All following files are redundant and only shared for transparency of the creation process.

### `phase_1a.csv` 

This file includes the emotion annotations of both annotators and contains 2006 data rows, as well as eight (five during annotation procedure) following columns:

    1. headlines
    2. source
    3. emotion_cue
    4. experiencer
    5. emotion
    -----------------
    6. emotion_cue2
    7. experiencer_2
    8. emotion_2


The `headlines` and `source` columns contain a headline and its source.

`emotion_cue`, `experiencer` and `emotion` indicate the annotation of the first annotator. Accordingly, `emotion_cue2`, `experiencer_2` and `emotion_2` show the results of the second annotator.

The binary specification was applied for annotating emotion cue and experiencer, since annotators should only annotate the existence of emotion cue and/or experiencer in the text. 1 indicates YES and 0 NO.

Concrete emotions mentioned above have been represented as integers for annotating emotions. Therefore, 1: Happiness, 2: Sadness, 3: Fear, 4: Anger, 5: Disgust, 6: pos. Surprise, 7: neg. Surprise, 8: Shame, 9: Hope and 10: Other
Emotion. 0 corresponds with the category "No Emotion".

If there is no experiencer and no cue in the headline, the category "No Emotion", respectively, it's numeric indication 0 should be labeled.


### `phase_1b.csv` 

This table includes headlines that were annotated with a concrete emotion by at least one annotator. It has six following columns:

    1. sentenceID
    2. headlines
    3. source
    4. emotion
    5. emotion_2
    6. emotion_aggr

The columns `emotion` and `emotion_2` show the emotion annotations of both annotators. While `emotion_aggr` represents aggregated emotion classes. Matched labels have been automatically taken over to the `emotion_aggr` column.

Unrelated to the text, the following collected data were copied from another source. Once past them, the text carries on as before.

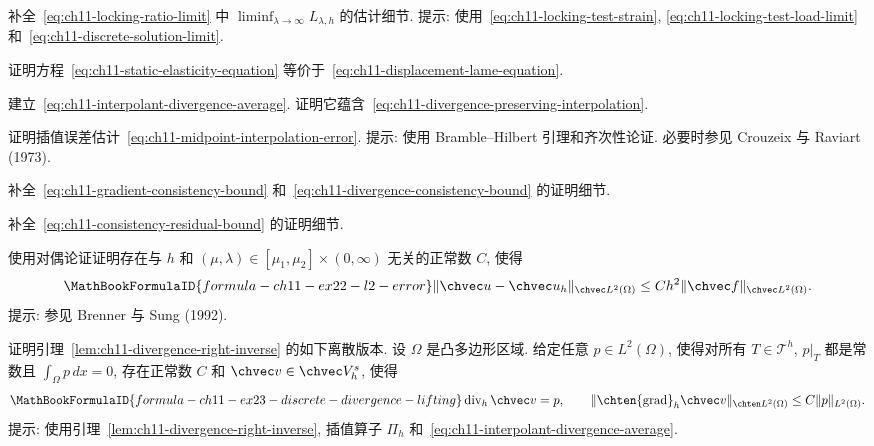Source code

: \begin{MBExercise}
\label{exr:ch11-locking-limit-details}
补全~\eqref{eq:ch11-locking-ratio-limit} 中 $\liminf_{\lambda\to\infty}L_{\lambda,h}$ 的估计细节. 提示: 使用~\eqref{eq:ch11-locking-test-strain}, \eqref{eq:ch11-locking-test-load-limit} 和~\eqref{eq:ch11-discrete-solution-limit}.
\end{MBExercise}

\begin{MBExercise}
\label{exr:ch11-17}
证明方程~\eqref{eq:ch11-static-elasticity-equation} 等价于~\eqref{eq:ch11-displacement-lame-equation}.
\end{MBExercise}

\begin{MBExercise}
\label{exr:ch11-interpolant-divergence-average}
建立~\eqref{eq:ch11-interpolant-divergence-average}. 证明它蕴含~\eqref{eq:ch11-divergence-preserving-interpolation}.
\end{MBExercise}

\begin{MBExercise}
\label{exr:ch11-midpoint-interpolation-error}
证明插值误差估计~\eqref{eq:ch11-midpoint-interpolation-error}. 提示: 使用 Bramble--Hilbert 引理和齐次性论证. 必要时参见 Crouzeix 与 Raviart (1973).
\end{MBExercise}

\begin{MBExercise}
\label{exr:ch11-20}
补全~\eqref{eq:ch11-gradient-consistency-bound} 和~\eqref{eq:ch11-divergence-consistency-bound} 的证明细节.
\end{MBExercise}

\begin{MBExercise}
\label{exr:ch11-21}
补全~\eqref{eq:ch11-consistency-residual-bound} 的证明细节.
\end{MBExercise}

\begin{MBExercise}
\label{exr:ch11-22}
使用对偶论证证明存在与 $h$ 和 $(\mu,\lambda)\in[\mu_1,\mu_2]\times(0,\infty)$ 无关的正常数 $C$, 使得
\[
\MathBookFormulaID{formula-ch11-ex22-l2-error}
\|\chvec u-\chvec u_h\|_{\chvec L^2(\Omega)}
\leq Ch^2\|\chvec f\|_{\chvec L^2(\Omega)}.
\]
提示: 参见 Brenner 与 Sung (1992).
\end{MBExercise}

\begin{MBExercise}
\label{exr:ch11-23}
证明引理~\ref{lem:ch11-divergence-right-inverse} 的如下离散版本. 设 $\Omega$ 是凸多边形区域. 给定任意 $p\in L^2(\Omega)$, 使得对所有 $T\in\mathcal T^h$, $p|_T$ 都是常数且 $\int_\Omega p\,dx=0$, 存在正常数 $C$ 和 $\chvec v\in\chvec V_h^s$, 使得
\[
\MathBookFormulaID{formula-ch11-ex23-discrete-divergence-lifting}
\operatorname{div}_h\chvec v=p,
\qquad
\|\chten{\operatorname{grad}}_h\chvec v\|_{\chten L^2(\Omega)}
\leq C\|p\|_{L^2(\Omega)}.
\]
提示: 使用引理~\ref{lem:ch11-divergence-right-inverse}, 插值算子 $\Pi_h$ 和~\eqref{eq:ch11-interpolant-divergence-average}.
\end{MBExercise}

Additionally, annotators had to jointly discuss cases, that didn't have matched emotion classes. Therefore, they needed decide, which emotion is actually expressed by the headline.

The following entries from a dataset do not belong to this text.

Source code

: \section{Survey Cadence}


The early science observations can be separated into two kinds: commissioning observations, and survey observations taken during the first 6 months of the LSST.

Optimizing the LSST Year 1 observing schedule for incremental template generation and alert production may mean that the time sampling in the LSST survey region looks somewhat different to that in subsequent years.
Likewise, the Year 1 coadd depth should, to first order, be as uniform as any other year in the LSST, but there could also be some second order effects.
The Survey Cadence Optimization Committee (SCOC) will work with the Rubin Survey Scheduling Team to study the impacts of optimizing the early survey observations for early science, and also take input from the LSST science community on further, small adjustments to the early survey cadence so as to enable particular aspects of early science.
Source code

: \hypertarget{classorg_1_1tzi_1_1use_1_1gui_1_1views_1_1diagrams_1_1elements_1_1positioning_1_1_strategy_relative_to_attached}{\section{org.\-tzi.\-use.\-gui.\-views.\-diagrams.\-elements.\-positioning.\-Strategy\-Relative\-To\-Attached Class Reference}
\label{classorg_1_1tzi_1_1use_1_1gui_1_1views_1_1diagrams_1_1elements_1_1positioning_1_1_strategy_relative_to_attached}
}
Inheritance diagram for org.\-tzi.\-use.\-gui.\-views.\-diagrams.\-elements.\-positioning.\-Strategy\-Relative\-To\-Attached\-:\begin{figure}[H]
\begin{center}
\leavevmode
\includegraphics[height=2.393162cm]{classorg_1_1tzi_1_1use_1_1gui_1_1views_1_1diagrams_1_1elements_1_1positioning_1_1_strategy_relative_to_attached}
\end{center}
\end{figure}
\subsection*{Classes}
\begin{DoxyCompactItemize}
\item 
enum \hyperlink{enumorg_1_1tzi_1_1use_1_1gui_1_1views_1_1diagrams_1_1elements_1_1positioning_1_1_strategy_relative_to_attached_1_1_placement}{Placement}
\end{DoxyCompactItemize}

For sentences that were annotated with both "No Emotion" and an emotion, it has been semi-heuristically checked whether the annotations for experiencer or cues (in `phase_1a.csv`) matched. If that was the case, annotated emotion has been adopted.

The class "No Emotion" could also be chosen when the adopted emotion was not appropriate for the headline.

NOTE: The sentence IDs from this file don't correspond with `phase_1a.csv`.


### `phase_2a.csv` 

This file contains five (four during annotation) columns:

    1. sentenceID
    2. tokensID
    3, tokens
    4. BIO
    -------------
    5. BIO2

and only headlines that had been labeled with concrete emotions.

Each sentence was tokenised and represented vertically in the `tokens` column. Hence, `sentenceID` served for separating headlines from each other and is not relational to `phase_1a` and `phase_1b` data tables. The column `tokensID` shows the position of each token in a given headline text. `BIO` and `BIO2` present the annotations of both evaluators for all tokens with IOB scheme. Given the aggregated emotions from `phase_1b.csv` file, annotators needed to annotate the stimulus span.

### `phase_2b.csv` 

This dataset was created by aggregating the token-level annotations of emotion stimuli. It also has a `sentenceID` column, which corresponds to the `phase_2a.csv` file. Accordingly, `tokensID` and `tokens` columns present each token and its position in the text.

To aggregate emotion causes from `phase_2a.csv`, token spans for each sentence that have been annotated by both annotators have been extracted, once they partially matched. Otherwise, annotators jointly discussed the following
cases:

* no overlapping tokens
* less meaningful aggregations

The `tags` column presents aggregated IOB labels for all tokens in the corpus.